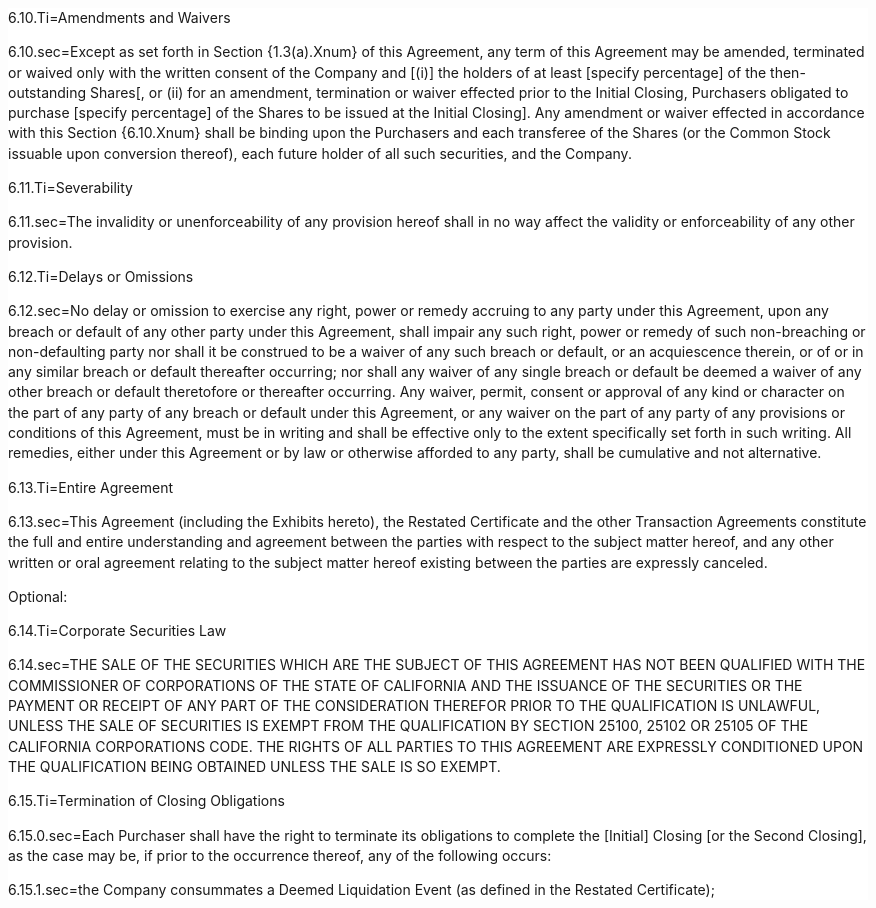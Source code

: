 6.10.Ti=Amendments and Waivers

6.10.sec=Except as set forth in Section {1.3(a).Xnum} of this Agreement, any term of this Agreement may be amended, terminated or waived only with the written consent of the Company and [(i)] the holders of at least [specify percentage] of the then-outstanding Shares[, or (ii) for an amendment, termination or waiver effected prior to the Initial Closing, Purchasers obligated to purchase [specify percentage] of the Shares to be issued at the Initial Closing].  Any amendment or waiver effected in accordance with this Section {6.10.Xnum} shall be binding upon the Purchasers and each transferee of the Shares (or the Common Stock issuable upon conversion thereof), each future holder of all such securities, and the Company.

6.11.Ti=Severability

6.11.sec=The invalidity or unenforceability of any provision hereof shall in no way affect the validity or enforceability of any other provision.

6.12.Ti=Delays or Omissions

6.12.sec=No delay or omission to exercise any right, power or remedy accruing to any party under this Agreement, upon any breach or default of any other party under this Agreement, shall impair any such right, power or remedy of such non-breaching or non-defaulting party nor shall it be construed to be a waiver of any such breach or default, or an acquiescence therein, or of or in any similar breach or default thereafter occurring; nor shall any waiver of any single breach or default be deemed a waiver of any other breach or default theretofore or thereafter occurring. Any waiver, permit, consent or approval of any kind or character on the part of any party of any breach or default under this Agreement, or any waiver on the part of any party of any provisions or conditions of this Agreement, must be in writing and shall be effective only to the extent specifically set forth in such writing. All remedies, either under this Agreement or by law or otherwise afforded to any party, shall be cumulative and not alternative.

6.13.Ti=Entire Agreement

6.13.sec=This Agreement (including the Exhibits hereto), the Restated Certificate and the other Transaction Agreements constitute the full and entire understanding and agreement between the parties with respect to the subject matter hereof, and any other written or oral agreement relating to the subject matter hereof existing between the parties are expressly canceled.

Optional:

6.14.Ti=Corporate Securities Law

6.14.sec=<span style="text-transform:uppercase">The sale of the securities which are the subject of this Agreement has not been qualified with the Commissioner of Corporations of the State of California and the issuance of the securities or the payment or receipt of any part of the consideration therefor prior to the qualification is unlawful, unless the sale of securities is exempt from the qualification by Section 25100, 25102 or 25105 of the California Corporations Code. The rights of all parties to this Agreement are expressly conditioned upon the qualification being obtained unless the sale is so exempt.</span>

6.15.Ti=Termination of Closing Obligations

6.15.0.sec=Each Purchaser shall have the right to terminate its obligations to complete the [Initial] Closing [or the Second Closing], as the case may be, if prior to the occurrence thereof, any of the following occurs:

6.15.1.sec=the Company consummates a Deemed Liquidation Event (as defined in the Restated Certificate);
--
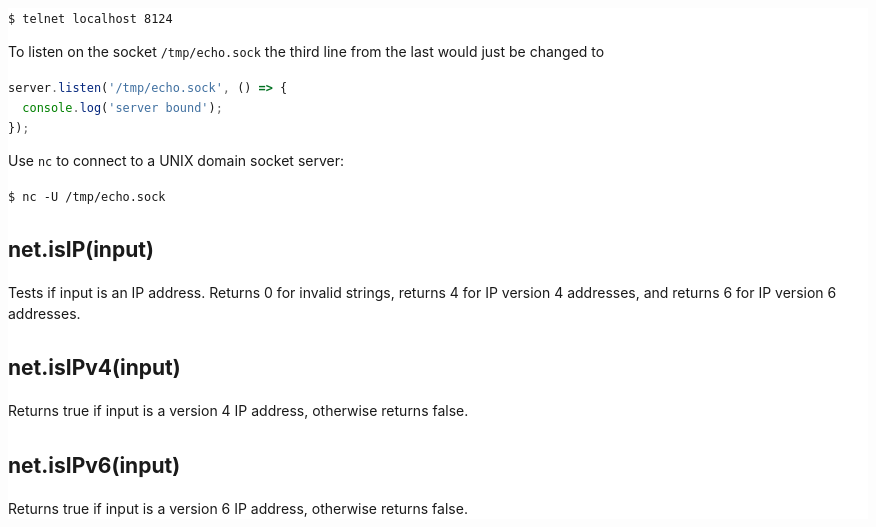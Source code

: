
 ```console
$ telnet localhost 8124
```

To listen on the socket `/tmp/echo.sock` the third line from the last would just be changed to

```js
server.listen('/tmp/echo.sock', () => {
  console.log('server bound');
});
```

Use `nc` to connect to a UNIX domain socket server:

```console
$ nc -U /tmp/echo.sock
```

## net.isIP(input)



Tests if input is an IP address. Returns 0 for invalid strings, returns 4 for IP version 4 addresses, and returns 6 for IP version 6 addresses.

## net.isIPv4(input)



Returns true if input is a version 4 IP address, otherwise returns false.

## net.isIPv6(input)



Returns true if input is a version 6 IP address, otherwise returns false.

Exercise objective
When you find a line in the records that contains the word "listen", copy it.

Solution to this task
To listen on the socket `/tmp/echo.sock` the third line from the last would just be changed to
server.listen('/tmp/echo.sock', () => {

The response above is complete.